- Exercise goal
Could you reproduce all of the following entries exactly?

[Data provided]

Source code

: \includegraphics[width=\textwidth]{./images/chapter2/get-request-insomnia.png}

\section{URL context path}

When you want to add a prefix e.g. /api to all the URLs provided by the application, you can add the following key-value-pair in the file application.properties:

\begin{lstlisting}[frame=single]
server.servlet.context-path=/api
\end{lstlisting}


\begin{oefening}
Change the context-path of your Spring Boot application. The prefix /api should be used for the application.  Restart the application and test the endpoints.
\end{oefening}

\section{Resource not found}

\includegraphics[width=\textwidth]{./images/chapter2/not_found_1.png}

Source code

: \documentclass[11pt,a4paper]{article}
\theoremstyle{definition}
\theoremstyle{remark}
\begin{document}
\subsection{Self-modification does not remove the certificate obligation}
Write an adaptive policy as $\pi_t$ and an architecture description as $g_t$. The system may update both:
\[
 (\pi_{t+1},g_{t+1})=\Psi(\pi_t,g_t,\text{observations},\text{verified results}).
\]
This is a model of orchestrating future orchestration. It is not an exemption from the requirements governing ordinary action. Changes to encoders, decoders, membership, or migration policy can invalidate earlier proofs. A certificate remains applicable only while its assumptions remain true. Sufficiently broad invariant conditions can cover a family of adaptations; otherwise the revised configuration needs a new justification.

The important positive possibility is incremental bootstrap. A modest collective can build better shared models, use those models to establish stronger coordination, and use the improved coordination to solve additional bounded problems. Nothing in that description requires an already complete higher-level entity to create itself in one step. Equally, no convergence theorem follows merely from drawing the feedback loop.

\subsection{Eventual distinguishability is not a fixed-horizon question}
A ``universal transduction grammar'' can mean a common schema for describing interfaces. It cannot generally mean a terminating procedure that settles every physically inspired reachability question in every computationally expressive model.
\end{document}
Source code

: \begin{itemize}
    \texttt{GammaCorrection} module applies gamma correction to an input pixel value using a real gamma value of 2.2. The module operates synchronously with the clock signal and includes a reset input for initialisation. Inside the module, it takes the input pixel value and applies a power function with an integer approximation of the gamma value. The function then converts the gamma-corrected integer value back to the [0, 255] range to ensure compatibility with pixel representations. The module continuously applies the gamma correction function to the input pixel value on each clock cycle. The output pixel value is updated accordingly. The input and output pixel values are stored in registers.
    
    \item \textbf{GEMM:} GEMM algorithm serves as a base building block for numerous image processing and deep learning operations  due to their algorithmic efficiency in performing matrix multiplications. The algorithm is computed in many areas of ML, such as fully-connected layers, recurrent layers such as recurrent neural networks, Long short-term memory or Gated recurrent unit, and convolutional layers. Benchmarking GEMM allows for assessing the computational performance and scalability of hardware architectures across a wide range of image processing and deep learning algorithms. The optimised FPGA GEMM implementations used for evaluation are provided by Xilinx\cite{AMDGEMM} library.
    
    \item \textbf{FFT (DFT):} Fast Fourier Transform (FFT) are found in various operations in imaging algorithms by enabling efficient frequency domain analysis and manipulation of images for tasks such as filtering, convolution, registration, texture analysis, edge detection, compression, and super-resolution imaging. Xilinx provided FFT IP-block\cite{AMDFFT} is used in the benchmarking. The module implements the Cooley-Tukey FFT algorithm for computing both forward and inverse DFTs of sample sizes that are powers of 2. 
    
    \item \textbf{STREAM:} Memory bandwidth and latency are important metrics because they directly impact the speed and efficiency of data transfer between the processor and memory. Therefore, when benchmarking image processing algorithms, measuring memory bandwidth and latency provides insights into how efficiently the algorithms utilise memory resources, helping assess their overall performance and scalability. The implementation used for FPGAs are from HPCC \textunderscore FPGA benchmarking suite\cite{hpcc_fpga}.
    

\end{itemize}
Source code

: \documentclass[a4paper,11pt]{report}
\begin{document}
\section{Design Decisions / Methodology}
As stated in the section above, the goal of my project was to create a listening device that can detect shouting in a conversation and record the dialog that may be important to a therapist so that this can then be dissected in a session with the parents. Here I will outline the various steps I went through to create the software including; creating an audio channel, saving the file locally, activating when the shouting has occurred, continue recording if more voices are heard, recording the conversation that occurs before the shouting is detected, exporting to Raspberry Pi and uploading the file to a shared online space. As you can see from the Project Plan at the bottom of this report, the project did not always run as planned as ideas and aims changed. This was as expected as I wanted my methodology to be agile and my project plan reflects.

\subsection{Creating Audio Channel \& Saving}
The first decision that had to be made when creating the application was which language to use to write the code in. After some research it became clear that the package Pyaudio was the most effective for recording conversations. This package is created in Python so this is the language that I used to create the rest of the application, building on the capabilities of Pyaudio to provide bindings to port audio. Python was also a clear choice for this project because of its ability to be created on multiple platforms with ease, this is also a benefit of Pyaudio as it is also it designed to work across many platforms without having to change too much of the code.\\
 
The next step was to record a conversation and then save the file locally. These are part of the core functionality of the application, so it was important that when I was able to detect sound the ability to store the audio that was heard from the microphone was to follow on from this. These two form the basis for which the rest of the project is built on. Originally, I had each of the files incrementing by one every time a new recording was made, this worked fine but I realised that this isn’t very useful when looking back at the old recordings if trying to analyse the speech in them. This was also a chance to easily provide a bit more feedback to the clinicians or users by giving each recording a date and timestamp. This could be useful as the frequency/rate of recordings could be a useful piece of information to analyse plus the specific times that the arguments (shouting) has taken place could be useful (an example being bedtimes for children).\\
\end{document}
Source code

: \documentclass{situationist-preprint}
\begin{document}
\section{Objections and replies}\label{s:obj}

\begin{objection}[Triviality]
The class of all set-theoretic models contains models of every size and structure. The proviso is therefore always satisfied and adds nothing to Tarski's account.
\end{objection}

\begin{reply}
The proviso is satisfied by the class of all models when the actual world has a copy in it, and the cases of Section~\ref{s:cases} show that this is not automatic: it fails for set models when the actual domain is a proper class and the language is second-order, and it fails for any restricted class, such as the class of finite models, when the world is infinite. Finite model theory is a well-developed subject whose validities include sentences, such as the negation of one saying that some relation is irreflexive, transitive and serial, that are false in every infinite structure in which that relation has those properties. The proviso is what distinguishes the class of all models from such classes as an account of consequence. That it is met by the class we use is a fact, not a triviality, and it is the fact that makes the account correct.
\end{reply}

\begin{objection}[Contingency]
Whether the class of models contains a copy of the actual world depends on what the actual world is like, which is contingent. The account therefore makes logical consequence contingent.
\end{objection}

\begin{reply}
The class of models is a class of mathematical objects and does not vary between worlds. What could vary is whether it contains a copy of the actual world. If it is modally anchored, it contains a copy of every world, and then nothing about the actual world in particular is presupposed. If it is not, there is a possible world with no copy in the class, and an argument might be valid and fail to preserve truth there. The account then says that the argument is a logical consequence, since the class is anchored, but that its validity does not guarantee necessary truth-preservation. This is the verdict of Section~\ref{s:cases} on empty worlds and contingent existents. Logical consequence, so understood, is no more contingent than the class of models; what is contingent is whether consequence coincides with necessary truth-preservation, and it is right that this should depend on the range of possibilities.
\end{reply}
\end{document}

[/Data provided]

- Your response
Source code

: \includegraphics[width=\textwidth]{./images/chapter2/get-request-insomnia.png}

\section{URL context path}

When you want to add a prefix e.g. /api to all the URLs provided by the application, you can add the following key-value-pair in the file application.properties:

\begin{lstlisting}[frame=single]
server.servlet.context-path=/api
\end{lstlisting}


\begin{oefening}
Change the context-path of your Spring Boot application. The prefix /api should be used for the application.  Restart the application and test the endpoints.
\end{oefening}

\section{Resource not found}

\includegraphics[width=\textwidth]{./images/chapter2/not_found_1.png}

Source code

: \documentclass[11pt,a4paper]{article}
\theoremstyle{definition}
\theoremstyle{remark}
\begin{document}
\subsection{Self-modification does not remove the certificate obligation}
Write an adaptive policy as $\pi_t$ and an architecture description as $g_t$. The system may update both:
\[
 (\pi_{t+1},g_{t+1})=\Psi(\pi_t,g_t,\text{observations},\text{verified results}).
\]
This is a model of orchestrating future orchestration. It is not an exemption from the requirements governing ordinary action. Changes to encoders, decoders, membership, or migration policy can invalidate earlier proofs. A certificate remains applicable only while its assumptions remain true. Sufficiently broad invariant conditions can cover a family of adaptations; otherwise the revised configuration needs a new justification.

The important positive possibility is incremental bootstrap. A modest collective can build better shared models, use those models to establish stronger coordination, and use the improved coordination to solve additional bounded problems. Nothing in that description requires an already complete higher-level entity to create itself in one step. Equally, no convergence theorem follows merely from drawing the feedback loop.

\subsection{Eventual distinguishability is not a fixed-horizon question}
A ``universal transduction grammar'' can mean a common schema for describing interfaces. It cannot generally mean a terminating procedure that settles every physically inspired reachability question in every computationally expressive model.
\end{document}
Source code

: \begin{itemize}
    \texttt{GammaCorrection} module applies gamma correction to an input pixel value using a real gamma value of 2.2. The module operates synchronously with the clock signal and includes a reset input for initialisation. Inside the module, it takes the input pixel value and applies a power function with an integer approximation of the gamma value. The function then converts the gamma-corrected integer value back to the [0, 255] range to ensure compatibility with pixel representations. The module continuously applies the gamma correction function to the input pixel value on each clock cycle. The output pixel value is updated accordingly. The input and output pixel values are stored in registers.
    
    \item \textbf{GEMM:} GEMM algorithm serves as a base building block for numerous image processing and deep learning operations  due to their algorithmic efficiency in performing matrix multiplications. The algorithm is computed in many areas of ML, such as fully-connected layers, recurrent layers such as recurrent neural networks, Long short-term memory or Gated recurrent unit, and convolutional layers. Benchmarking GEMM allows for assessing the computational performance and scalability of hardware architectures across a wide range of image processing and deep learning algorithms. The optimised FPGA GEMM implementations used for evaluation are provided by Xilinx\cite{AMDGEMM} library.
    
    \item \textbf{FFT (DFT):} Fast Fourier Transform (FFT) are found in various operations in imaging algorithms by enabling efficient frequency domain analysis and manipulation of images for tasks such as filtering, convolution, registration, texture analysis, edge detection, compression, and super-resolution imaging. Xilinx provided FFT IP-block\cite{AMDFFT} is used in the benchmarking. The module implements the Cooley-Tukey FFT algorithm for computing both forward and inverse DFTs of sample sizes that are powers of 2. 
    
    \item \textbf{STREAM:} Memory bandwidth and latency are important metrics because they directly impact the speed and efficiency of data transfer between the processor and memory. Therefore, when benchmarking image processing algorithms, measuring memory bandwidth and latency provides insights into how efficiently the algorithms utilise memory resources, helping assess their overall performance and scalability. The implementation used for FPGAs are from HPCC \textunderscore FPGA benchmarking suite\cite{hpcc_fpga}.
    

\end{itemize}
Source code

: \documentclass[a4paper,11pt]{report}
\begin{document}
\section{Design Decisions / Methodology}
As stated in the section above, the goal of my project was to create a listening device that can detect shouting in a conversation and record the dialog that may be important to a therapist so that this can then be dissected in a session with the parents. Here I will outline the various steps I went through to create the software including; creating an audio channel, saving the file locally, activating when the shouting has occurred, continue recording if more voices are heard, recording the conversation that occurs before the shouting is detected, exporting to Raspberry Pi and uploading the file to a shared online space. As you can see from the Project Plan at the bottom of this report, the project did not always run as planned as ideas and aims changed. This was as expected as I wanted my methodology to be agile and my project plan reflects.

\subsection{Creating Audio Channel \& Saving}
The first decision that had to be made when creating the application was which language to use to write the code in. After some research it became clear that the package Pyaudio was the most effective for recording conversations. This package is created in Python so this is the language that I used to create the rest of the application, building on the capabilities of Pyaudio to provide bindings to port audio. Python was also a clear choice for this project because of its ability to be created on multiple platforms with ease, this is also a benefit of Pyaudio as it is also it designed to work across many platforms without having to change too much of the code.\\
 
The next step was to record a conversation and then save the file locally. These are part of the core functionality of the application, so it was important that when I was able to detect sound the ability to store the audio that was heard from the microphone was to follow on from this. These two form the basis for which the rest of the project is built on. Originally, I had each of the files incrementing by one every time a new recording was made, this worked fine but I realised that this isn’t very useful when looking back at the old recordings if trying to analyse the speech in them. This was also a chance to easily provide a bit more feedback to the clinicians or users by giving each recording a date and timestamp. This could be useful as the frequency/rate of recordings could be a useful piece of information to analyse plus the specific times that the arguments (shouting) has taken place could be useful (an example being bedtimes for children).\\
\end{document}
Source code

: \documentclass{situationist-preprint}
\begin{document}
\section{Objections and replies}\label{s:obj}

\begin{objection}[Triviality]
The class of all set-theoretic models contains models of every size and structure. The proviso is therefore always satisfied and adds nothing to Tarski's account.
\end{objection}

\begin{reply}
The proviso is satisfied by the class of all models when the actual world has a copy in it, and the cases of Section~\ref{s:cases} show that this is not automatic: it fails for set models when the actual domain is a proper class and the language is second-order, and it fails for any restricted class, such as the class of finite models, when the world is infinite. Finite model theory is a well-developed subject whose validities include sentences, such as the negation of one saying that some relation is irreflexive, transitive and serial, that are false in every infinite structure in which that relation has those properties. The proviso is what distinguishes the class of all models from such classes as an account of consequence. That it is met by the class we use is a fact, not a triviality, and it is the fact that makes the account correct.
\end{reply}

\begin{objection}[Contingency]
Whether the class of models contains a copy of the actual world depends on what the actual world is like, which is contingent. The account therefore makes logical consequence contingent.
\end{objection}

\begin{reply}
The class of models is a class of mathematical objects and does not vary between worlds. What could vary is whether it contains a copy of the actual world. If it is modally anchored, it contains a copy of every world, and then nothing about the actual world in particular is presupposed. If it is not, there is a possible world with no copy in the class, and an argument might be valid and fail to preserve truth there. The account then says that the argument is a logical consequence, since the class is anchored, but that its validity does not guarantee necessary truth-preservation. This is the verdict of Section~\ref{s:cases} on empty worlds and contingent existents. Logical consequence, so understood, is no more contingent than the class of models; what is contingent is whether consequence coincides with necessary truth-preservation, and it is right that this should depend on the range of possibilities.
\end{reply}
\end{document}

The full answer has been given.